Nacida en 1974 y criada en un entorno de clase trabajadora en Yorkshire, fue la primera de su familia en acceder a la universidad. Y no a cualquiera, sino a la Universidad de Cambridge, donde le costó adaptarse al ambiente elitista y privilegiado. Aun así, logró hacer grandes amigos y se licenció en Ciencias Políticas. Iba lanzada hacia lo que acabó siendo su mayor preocupación: ayudar a aquellos con menos recursos en todas las escalas, desde su propia región a refugiados y niños afectados por conflictos internacionales. Lo hizo primero desde oenegés y como asesora a distintos miembros del Parlamento de corte laborista.

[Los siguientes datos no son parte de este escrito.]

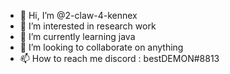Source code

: - 👋 Hi, I’m @2-claw-4-kennex
- 👀 I’m interested in research work
- 🌱 I’m currently learning java 
- 💞️ I’m looking to collaborate on anything
- 📫 How to reach me discord : bestDEMON#8813

<!---
2-claw-4-kennex/2-claw-4-kennex is a ✨ special ✨ repository because its `README.md` (this file) appears on your GitHub profile.
You can click the Preview link to take a look at your changes.
--->
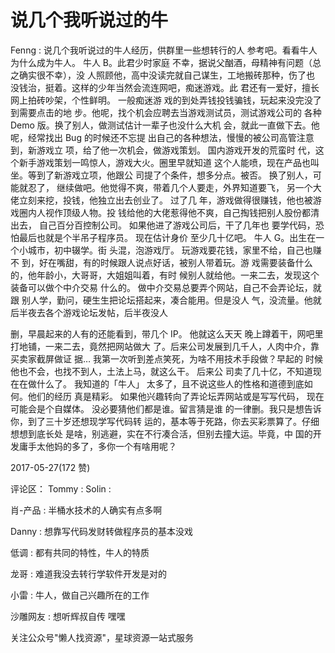 # 说几个我听说过的牛

Fenng : 说几个我听说过的牛人经历，供群里一些想转行的人 参考吧。看看牛人为什么成为牛人。 牛人 B。此君少时家庭 不幸，据说父酗酒，母精神有问题（总之确实很不幸），没 人照顾他，高中没读完就自己谋生，工地搬砖那种，伤了也 没钱治，挺着。这样的少年当然会流连网吧，痴迷游戏。此 君还有一爱好，擅长网上拍砖吵架，个性鲜明。 一般痴迷游 戏的到处弄钱投钱骗钱，玩起来没完没了到需要点击的地 步。他呢，找个机会应聘去当游戏测试员，测试游戏公司的 各种 Demo 版。换了别人，做测试估计一辈子也没什么大机 会，就此一直做下去。他呢，经常找出 Bug 的时候还不忘提 出自己的各种想法，慢慢的被公司高管注意到，新游戏立 项，给了他一次机会，做游戏策划。 国内游戏开发的荒蛮时 代，这个新手游戏策划一鸣惊人，游戏大火。圈里早就知道 这个人能喷，现在产品也叫坐。等到了新游戏立项，他跟公 司提了个条件，想多分点。被否。 换了别人，可能就忍了， 继续做吧。他觉得不爽，带着几个人要走，外界知道要飞， 另一个大佬立刻来挖，投钱，他独立出去创业了。 过了几 年，游戏做得很赚钱，他也被游戏圈内人视作顶级人物。投 钱给他的大佬惹得他不爽，自己掏钱把别人股份都清出去， 自己百分百控制公司。 如果他进了游戏公司后，干了几年也 要学代码，恐怕最后也就是个半吊子程序员。 现在估计身价 至少几十亿吧。 牛人 G。出生在一个小城市，初中辍学。街 头混，泡游戏厅。 玩游戏要花钱，家里不给，自己也赚不 到，好在嘴甜，有的时候跟人说点好话，被别人带着玩。游 戏需要装备什么的，他年龄小，大哥哥，大姐姐叫着，有时 候别人就给他。一来二去，发现这个装备可以做个中介交易 什么的。 做中介交易总要弄个网站，自己不会弄论坛，就跟 别人学，勤问，硬生生把论坛搭起来，凑合能用。但是没人 气，没流量。他就后半夜去各个游戏论坛发帖，后半夜没人

删，早晨起来的人有的还能看到，带几个 IP。 他就这么天天 晚上蹲着干，网吧里打地铺，一来二去，竟然把网站做大 了。后来公司发展到几千人，人肉中介，靠买卖家截屏做证 据… 我第一次听到差点笑死，为啥不用技术手段做？早起的 时候他也不会，也找不到人，土法上马，就这么干。 后来公 司卖了几十亿，不知道现在在做什么了。 我知道的「牛人」 太多了，且不说这些人的性格和道德到底如何。他们的经历 真是精彩。 如果他兴趣转向了弄论坛弄网站或是写写代码， 现在可能会是个自媒体。 没必要猜他们都是谁。留言猜是谁 的一律删。我只是想告诉你，到了三十岁还想现学写代码转 运的，基本等于死路，你去买彩票算了。仔细想想到底长处 是啥，别逃避，实在不行凑合活，但别去撞大运。毕竟，中 国的开发庸手太他妈的多了，多你一个有啥用呢？

2017-05-27(172 赞)

评论区： Tommy : Solin :

肖-产品 : 半桶水技术的人确实有点多啊

Danny : 想靠写代码发财转做程序员的基本没戏

低调 : 都有共同的特性，牛人的特质

龙哥 : 难道我没去转行学软件开发是对的

小雷 : 牛人，做自己兴趣所在的工作

沙雕网友 : 想听辉叔自传 嘿嘿

关注公众号"懒人找资源"，星球资源一站式服务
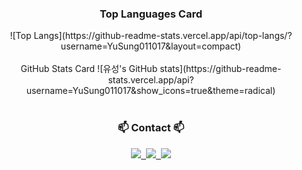 <div align="center">
<h3 align="center">Top Languages Card</h3>
![Top Langs](https://github-readme-stats.vercel.app/api/top-langs/?username=YuSung011017&layout=compact)
</div>
<br>
<div align="center">
GitHub Stats Card
![유성's GitHub stats](https://github-readme-stats.vercel.app/api?username=YuSung011017&show_icons=true&theme=radical)
</div>
<br>
<h3 align="center">📫 Contact 📫</h3>
<div align="center">
  <a href="https://velog.io/@dldbtjd14742/posts">
    <img src="https://img.shields.io/badge/Velog-1EBC8F?style=for-the-badge&logo=velog&logoColor=white" />&nbsp
  </a>
  <a href="salamander011017@gmail.com">
    <img
      src="https://img.shields.io/badge/oka1313@gmail.com-D14836?style=for-the-badge&logo=gmail&logoColor=white"/>&nbsp
  </a>
<a href="https://married-dumpling-0ef.notion.site/main-3bb508e80e854a4b81301c9b5f66e530" target="_blank">
<img src="https://img.shields.io/notion-black.svg?style=for-the-badge&logo=notion&logoColor=000000"/></a>
</div>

Mientras Jo Cox se inicia en la política activa, el Reino Unido está en plena metamorfosis. Son los años en que los pubs dan paso a los wine bars o bares de vinos refinados, en los que el pop nacional —conocido como britpop— se convierte en una moda que recorre el mundo y Tony Blair se hace fotos con los miembros de las bandas más conocidas en plena campaña electoral para acceder a Downing Street. Se populariza el término Cool Britannia, que remite a una vuelta triunfal de la centralidad de la cultura británica a la cultura pop —inspirada en el poema Second Coming, de W.B. Yeats—, y se celebra constantemente la bandera, la Union Jack, en todos sus formatos. La bonanza económica permite una cultura del lujo en la que se mezclan los Beckham, Oasis y la especulación inmobiliaria para las Olimpiadas de Londres en 2012.

Los finales de los noventa y principios de los dos mil son en el Reino Unido la era de la ironía fina o el sarcasmo más crudo. Los tabloides, ya de por sí feroces, compiten con una nueva cultura en los medios, la del lad, que auparon revistas de amplia circulación como Loaded o FHM, dirigidas a un público masculino y heterosexual en las que el discurso celebra posiciones anti intelectuales, y se desprecia la cultura en favor del sexismo, el fútbol y las farras alcohólicas.

El idealismo político de Cox no tiene espacio en esta resignificación de Albión en la que hasta Tony Blair le da un lavado de cara a su propio partido y lo bautiza como New Labour. Nadie quiere identificarse con viejos postulados en el momento de crecimiento económico más sostenido y estable de los últimos 200 años.

Uno de sus mejores amigos de la universidad, Dorian Lynskey, relataba en un emocionante obituario sobre su amiga fallecida cómo durante todos esos años veían a Cox trabajar incansablemente en causas humanitarias, cada día más involucrada en la política parlamentaria, mientras ellos iban a fiestas, cócteles y conciertos. No había tiempo que perder y todo el mundo parecía estar pasándoselo bien menos Jo.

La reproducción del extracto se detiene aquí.